Meditation means serious consideration. Rather than emptying the mind, it means to fill it. Thomas Manton has a useful expansion on the concept of meditating upon what one reads: give it entertainment, treat it like a guest:
Receive the word, give it a kind entertainment. There is an act of consideration; meditate upon it seriously, that truth may not float in the understanding, but sink into the heart: Luke 9:44, ‘Let these sayings sink down into your hearts.’ Believe it: the truth is a sovereign remedy; but there wanteth one ingredient to make it work, and that is faith: Heb. 4:2, ‘The word preached did not profit them, not being mixed with faith in them that heard it.’ There is an act of the will and affections, which is called, ‘a receiving the truth in love,’ 2 Thes. 2:10. Make room for it, that carnal affections may not vomit and throw it up again. Christ complaineth that ‘his word had no place in them,’ John 8:37, οὐ χωρεῖ ἐν ὑμῖν, like a queasy stomach possessed with choler, that casts up all that is taken into it: 1 Cor. 2:14, ‘A natural man receiveth not the things of the Spirit of God.’ Let it lodge, and quietly exercise a sovereign command over the soul.

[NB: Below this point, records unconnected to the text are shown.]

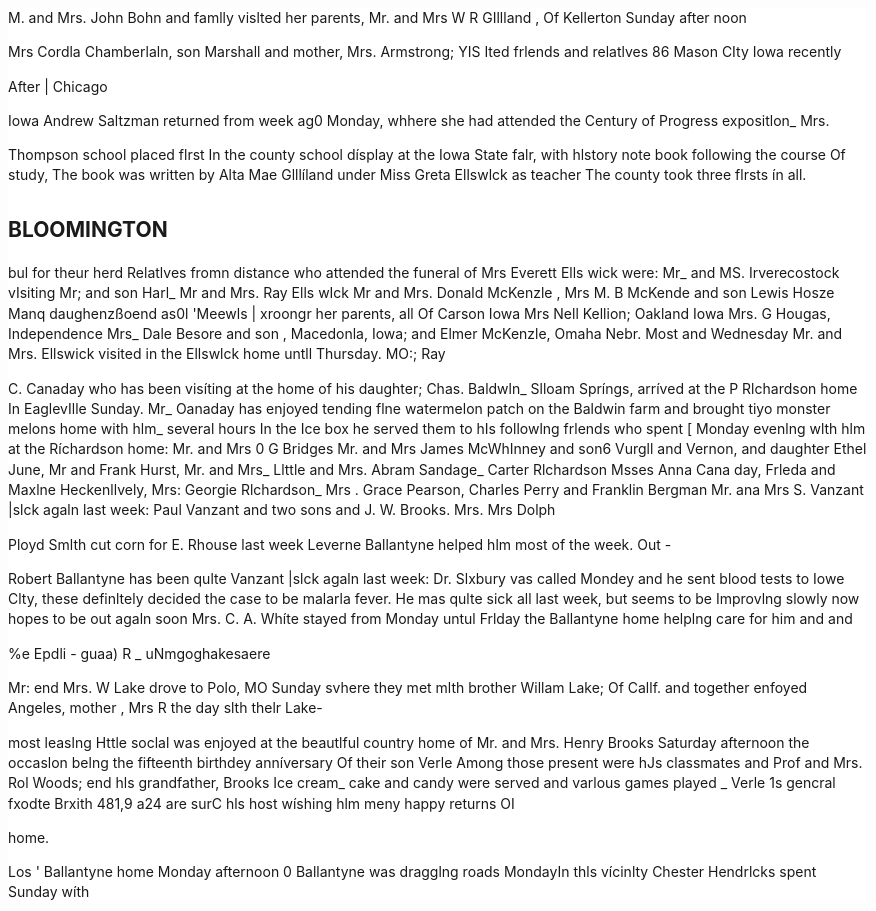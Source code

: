 M. and Mrs. John Bohn and famlly vislted her parents, Mr. and Mrs W R GIllland , Of Kellerton Sunday after noon

Mrs Cordla Chamberlaln, son Marshall and mother, Mrs. Armstrong; YIS Ited frlends and relatlves 86 Mason CIty Iowa recently

After | Chicago

Iowa Andrew Saltzman returned from week ag0 Monday, whhere she had attended the Century of Progress expositlon\_ Mrs.

Thompson school placed flrst In the county school dísplay at the Iowa State falr, with hlstory note book following the course Of study, The book was written by Alta   Mae Glllíland under Miss Greta Ellswlck as teacher The county took three flrsts ín all.

## BLOOMINGTON

bul for theur herd Relatlves   fromn distance who attended the funeral of Mrs Everett Ells wick were: Mr\_ and MS. Irverecostock  vIsiting Mr; and son Harl\_ Mr and Mrs. Ray Ells wIck Mr and Mrs. Donald   McKenzle , Mrs M. B McKende and son Lewis Hosze Manq daughenzßoend as0l 'Meewls | xroongr her parents, all Of Carson Iowa Mrs Nell Kellion; Oakland Iowa Mrs. G Hougas, Independence Mrs\_ Dale Besore and son , Macedonla, Iowa; and Elmer   McKenzle, Omaha Nebr. Most and Wednesday Mr. and Mrs. Ellswick   visited in the Ellswlck home untll Thursday. MO:; Ray

C. Canaday who   has been visíting at the home of his daughter; Chas. Baldwln\_ Slloam Spríngs, arríved at the P Rlchardson home In EaglevIlle Sunday. Mr\_ Oanaday has enjoyed tending flne watermelon patch on the Baldwin farm and brought tiyo monster melons home with hlm\_ several hours In the Ice box he served them to hIs followlng frlends who spent [ Monday evenlng wlth hlm at the Ríchardson home: Mr. and Mrs 0 G Bridges Mr. and Mrs James McWhInney and son6 Vurgll and Vernon, and daughter Ethel June, Mr and Frank Hurst, Mr. and Mrs\_ Llttle and Mrs. Abram Sandage\_ Carter Rlchardson Msses Anna Cana day, Frleda and Maxlne Heckenllvely, Mrs:   Georgie  Rlchardson\_ Mrs . Grace Pearson, Charles Perry and Franklin Bergman Mr. ana Mrs S. Vanzant |slck agaln last week: Paul Vanzant and two sons and J. W. Brooks. Mrs. Mrs Dolph

Ployd Smlth cut corn for E. Rhouse last week Leverne   Ballantyne helped hlm most of the week. Out -

Robert Ballantyne has been qulte Vanzant |slck agaln last week: Dr. Slxbury vas called Mondey and he sent blood tests to Iowe Clty, these definltely decided the case to be malarla fever. He mas qulte sick all last week, but seems to be Improvlng slowly now hopes to be out agaln soon Mrs. C. A. Whíte stayed   from Monday   untul Frlday the Ballantyne home helplng care for him and and

%e Epdli - guaa) R \_ uNmgoghakesaere

Mr: end Mrs. W Lake drove to Polo, MO Sunday svhere they met mlth brother Willam Lake; Of Callf. and together   enfoyed Angeles, mother , Mrs R the day slth thelr Lake-

most leaslng Httle soclal was enjoyed at the   beautlful   country home of Mr. and Mrs. Henry Brooks Saturday afternoon the occaslon belng the fifteenth   birthdey anníversary Of their son Verle Among those present were hJs classmates and Prof and Mrs. Rol Woods; end hls grandfather, Brooks Ice cream\_ cake and candy were served and varlous games played \_ Verle 1s gencral fxodte Brxith 481,9 a24 are surC hls host wíshing hlm meny   happy returns OI

home.

Los ' Ballantyne home Monday afternoon 0 Ballantyne was dragglng roads MondayIn thls vícinlty Chester Hendrlcks spent Sunday wíth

Thomas Manton, The Complete Works of Thomas Manton, vol. 10, Sermons on the 17th Chapter of John, Sermon XI, (London: James Nisbet & Co., 1872), 237. We must to know the words if they are to have any effect upon us. Francis Bacon in his essay, On Studies, speaks of “digesting” a book:
Read not to contradict and confute; nor to believe and take for granted; nor to find talk and discourse; but to weigh and consider. Some books are to be tasted, others to be swallowed, and some few to be chewed and digested; that is, some books are to be read only in parts; others to be read, but not curiously; and some few to be read wholly, and with diligence and attention. Some books also may be read by deputy, and extracts made of them by others; but that would be only in the less important arguments, and the meaner sort of books, else distilled books are like common distilled waters, flashy things. Reading maketh a full man; conference a ready man; and writing an exact man. And therefore, if a man write little, he had need have a great memory; if he confer little, he had need have a present wit: and if he read little, he had need have much cunning, to seem to know, that he doth not.
Watson concludes:
Luke 2:19: “Mary pondered those things.” Meditation is the concoction of Scripture; reading brings a truth into our head, meditation brings it into our heart; reading and meditation, like Castor and Pollux, must appear together. Meditation without reading is erroneous; reading without meditation is barren. The bee sucks the flower, and then works it into the hive, and so turns it into honey; by reading we suck the flower of the word, by meditation we work it into the hive of our mind, and so it turns to profit. Meditation is the bellows of the affection. Psalm 39:3: “While I was musing the fire burned.” The reason we come away so cold from reading the word, is because we do not warm ourselves at the fire of meditation.
Thomas Watson, “How We May Read the Scriptures with Most Spiritual Profit,” in The Bible and the Closet: Or How We May Read the Scriptures with the Most Spiritual Profit; and Secret Prayer Successfully Managed, ed. John Overton Choules (Boston: Gould, Kendall and Lincoln, 1842), 24–25.